> _WHAT THE TASK REQUIRES_: Word for word, transcribe the data below from the line with "- Changes are properly documented" to the line with "[Github](https://github.com/flipdot/Spacecontrol)", keeping both of those lines.

> _ENTRIES SHOWN_:
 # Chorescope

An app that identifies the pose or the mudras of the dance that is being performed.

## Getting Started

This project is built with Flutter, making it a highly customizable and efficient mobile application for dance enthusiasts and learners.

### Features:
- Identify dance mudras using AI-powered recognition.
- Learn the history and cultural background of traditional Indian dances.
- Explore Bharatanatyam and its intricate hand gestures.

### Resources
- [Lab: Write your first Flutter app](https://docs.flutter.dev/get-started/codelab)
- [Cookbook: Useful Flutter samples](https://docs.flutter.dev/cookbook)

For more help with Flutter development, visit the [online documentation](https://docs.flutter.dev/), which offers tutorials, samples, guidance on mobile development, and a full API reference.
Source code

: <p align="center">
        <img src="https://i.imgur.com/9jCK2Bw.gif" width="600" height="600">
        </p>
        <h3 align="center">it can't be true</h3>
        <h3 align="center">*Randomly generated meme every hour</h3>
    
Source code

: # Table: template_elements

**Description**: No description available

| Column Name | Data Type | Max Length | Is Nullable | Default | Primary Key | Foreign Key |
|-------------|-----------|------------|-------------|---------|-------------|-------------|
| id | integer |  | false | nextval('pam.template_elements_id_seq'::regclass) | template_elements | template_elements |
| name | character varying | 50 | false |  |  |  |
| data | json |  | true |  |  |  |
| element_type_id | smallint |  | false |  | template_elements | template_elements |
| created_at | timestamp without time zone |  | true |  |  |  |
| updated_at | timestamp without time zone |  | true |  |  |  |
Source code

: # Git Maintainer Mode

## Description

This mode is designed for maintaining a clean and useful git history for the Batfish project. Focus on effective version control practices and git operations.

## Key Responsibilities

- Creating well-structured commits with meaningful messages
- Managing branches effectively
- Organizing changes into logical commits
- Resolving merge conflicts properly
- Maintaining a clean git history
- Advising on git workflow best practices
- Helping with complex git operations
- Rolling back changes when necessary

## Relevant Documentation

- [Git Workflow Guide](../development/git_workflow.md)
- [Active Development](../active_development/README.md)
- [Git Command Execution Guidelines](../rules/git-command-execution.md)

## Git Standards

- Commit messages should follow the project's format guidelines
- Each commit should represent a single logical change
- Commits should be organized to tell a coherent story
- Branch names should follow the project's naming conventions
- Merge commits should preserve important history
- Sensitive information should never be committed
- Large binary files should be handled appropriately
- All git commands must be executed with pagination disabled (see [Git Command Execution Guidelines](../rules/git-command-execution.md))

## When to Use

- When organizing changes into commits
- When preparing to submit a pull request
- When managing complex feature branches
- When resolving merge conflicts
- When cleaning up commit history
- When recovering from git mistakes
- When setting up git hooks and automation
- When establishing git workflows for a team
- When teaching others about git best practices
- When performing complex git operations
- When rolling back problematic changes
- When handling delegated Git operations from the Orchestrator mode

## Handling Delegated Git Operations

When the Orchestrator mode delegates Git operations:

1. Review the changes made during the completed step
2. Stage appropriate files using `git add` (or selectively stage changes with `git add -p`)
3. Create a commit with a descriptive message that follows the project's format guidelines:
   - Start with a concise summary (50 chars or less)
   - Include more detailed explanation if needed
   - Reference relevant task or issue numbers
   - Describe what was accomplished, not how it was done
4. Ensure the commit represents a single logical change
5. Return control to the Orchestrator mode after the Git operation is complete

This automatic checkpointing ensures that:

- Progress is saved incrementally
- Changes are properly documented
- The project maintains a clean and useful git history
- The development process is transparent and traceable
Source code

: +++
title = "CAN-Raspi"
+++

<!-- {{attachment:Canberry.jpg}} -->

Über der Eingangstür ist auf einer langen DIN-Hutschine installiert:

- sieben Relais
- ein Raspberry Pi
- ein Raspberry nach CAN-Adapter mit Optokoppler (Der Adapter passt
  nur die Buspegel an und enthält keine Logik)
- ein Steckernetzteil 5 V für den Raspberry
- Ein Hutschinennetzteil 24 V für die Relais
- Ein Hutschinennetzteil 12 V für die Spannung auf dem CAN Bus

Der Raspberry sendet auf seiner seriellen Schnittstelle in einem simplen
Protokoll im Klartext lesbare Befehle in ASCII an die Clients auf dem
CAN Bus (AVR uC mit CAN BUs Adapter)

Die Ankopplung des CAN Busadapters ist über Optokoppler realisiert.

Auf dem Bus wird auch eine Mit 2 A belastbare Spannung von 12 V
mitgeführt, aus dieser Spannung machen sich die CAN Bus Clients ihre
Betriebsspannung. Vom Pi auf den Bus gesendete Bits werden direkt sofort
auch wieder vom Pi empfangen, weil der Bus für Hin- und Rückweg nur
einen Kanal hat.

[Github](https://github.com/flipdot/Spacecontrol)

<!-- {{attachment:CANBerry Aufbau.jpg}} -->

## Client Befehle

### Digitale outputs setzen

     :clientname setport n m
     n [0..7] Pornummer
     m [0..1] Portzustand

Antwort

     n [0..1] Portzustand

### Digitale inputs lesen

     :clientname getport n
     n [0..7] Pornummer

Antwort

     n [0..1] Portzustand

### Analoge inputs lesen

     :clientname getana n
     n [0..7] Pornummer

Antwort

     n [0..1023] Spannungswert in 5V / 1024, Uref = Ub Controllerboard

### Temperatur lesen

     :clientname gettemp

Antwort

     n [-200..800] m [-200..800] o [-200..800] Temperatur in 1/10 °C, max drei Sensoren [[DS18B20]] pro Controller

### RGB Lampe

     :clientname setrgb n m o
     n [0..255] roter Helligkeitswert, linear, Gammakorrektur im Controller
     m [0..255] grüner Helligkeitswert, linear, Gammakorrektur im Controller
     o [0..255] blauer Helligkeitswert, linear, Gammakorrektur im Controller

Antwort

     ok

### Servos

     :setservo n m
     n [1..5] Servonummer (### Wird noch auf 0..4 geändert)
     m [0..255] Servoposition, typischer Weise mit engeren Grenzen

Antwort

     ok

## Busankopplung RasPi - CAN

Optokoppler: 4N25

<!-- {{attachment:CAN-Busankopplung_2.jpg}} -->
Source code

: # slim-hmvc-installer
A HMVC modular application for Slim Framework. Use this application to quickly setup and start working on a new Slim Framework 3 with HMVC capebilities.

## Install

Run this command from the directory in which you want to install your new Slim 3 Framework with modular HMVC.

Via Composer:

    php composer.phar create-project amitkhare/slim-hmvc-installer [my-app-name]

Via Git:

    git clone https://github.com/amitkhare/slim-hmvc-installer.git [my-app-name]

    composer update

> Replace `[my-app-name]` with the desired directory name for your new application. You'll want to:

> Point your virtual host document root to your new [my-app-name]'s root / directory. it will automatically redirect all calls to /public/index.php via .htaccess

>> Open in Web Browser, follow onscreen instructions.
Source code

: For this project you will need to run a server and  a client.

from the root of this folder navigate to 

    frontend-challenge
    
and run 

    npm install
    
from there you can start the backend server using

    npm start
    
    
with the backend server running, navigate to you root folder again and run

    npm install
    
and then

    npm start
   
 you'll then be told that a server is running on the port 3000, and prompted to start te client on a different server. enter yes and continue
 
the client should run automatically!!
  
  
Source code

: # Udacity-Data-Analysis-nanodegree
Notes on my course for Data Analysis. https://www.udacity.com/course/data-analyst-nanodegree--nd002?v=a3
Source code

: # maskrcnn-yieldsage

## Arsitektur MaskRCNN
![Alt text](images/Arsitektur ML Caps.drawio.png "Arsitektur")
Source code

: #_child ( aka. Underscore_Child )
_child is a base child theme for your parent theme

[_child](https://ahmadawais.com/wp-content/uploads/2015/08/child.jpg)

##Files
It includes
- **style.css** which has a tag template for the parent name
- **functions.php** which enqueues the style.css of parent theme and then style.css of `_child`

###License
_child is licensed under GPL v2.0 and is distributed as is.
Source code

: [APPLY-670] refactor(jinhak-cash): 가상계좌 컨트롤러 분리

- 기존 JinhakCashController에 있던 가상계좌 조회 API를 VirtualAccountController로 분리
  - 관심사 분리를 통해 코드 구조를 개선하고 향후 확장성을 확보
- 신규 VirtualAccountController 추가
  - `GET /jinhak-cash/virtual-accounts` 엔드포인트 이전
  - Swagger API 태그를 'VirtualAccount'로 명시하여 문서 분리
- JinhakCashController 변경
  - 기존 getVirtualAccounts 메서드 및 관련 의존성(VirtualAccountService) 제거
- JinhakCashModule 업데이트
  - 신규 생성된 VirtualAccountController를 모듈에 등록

> _SOLUTION TO THE PROBLEM_:
- Changes are properly documented
- The project maintains a clean and useful git history
- The development process is transparent and traceable
Source code

: +++
title = "CAN-Raspi"
+++

<!-- {{attachment:Canberry.jpg}} -->

Über der Eingangstür ist auf einer langen DIN-Hutschine installiert:

- sieben Relais
- ein Raspberry Pi
- ein Raspberry nach CAN-Adapter mit Optokoppler (Der Adapter passt
  nur die Buspegel an und enthält keine Logik)
- ein Steckernetzteil 5 V für den Raspberry
- Ein Hutschinennetzteil 24 V für die Relais
- Ein Hutschinennetzteil 12 V für die Spannung auf dem CAN Bus

Der Raspberry sendet auf seiner seriellen Schnittstelle in einem simplen
Protokoll im Klartext lesbare Befehle in ASCII an die Clients auf dem
CAN Bus (AVR uC mit CAN BUs Adapter)

Die Ankopplung des CAN Busadapters ist über Optokoppler realisiert.

Auf dem Bus wird auch eine Mit 2 A belastbare Spannung von 12 V
mitgeführt, aus dieser Spannung machen sich die CAN Bus Clients ihre
Betriebsspannung. Vom Pi auf den Bus gesendete Bits werden direkt sofort
auch wieder vom Pi empfangen, weil der Bus für Hin- und Rückweg nur
einen Kanal hat.

[Github](https://github.com/flipdot/Spacecontrol)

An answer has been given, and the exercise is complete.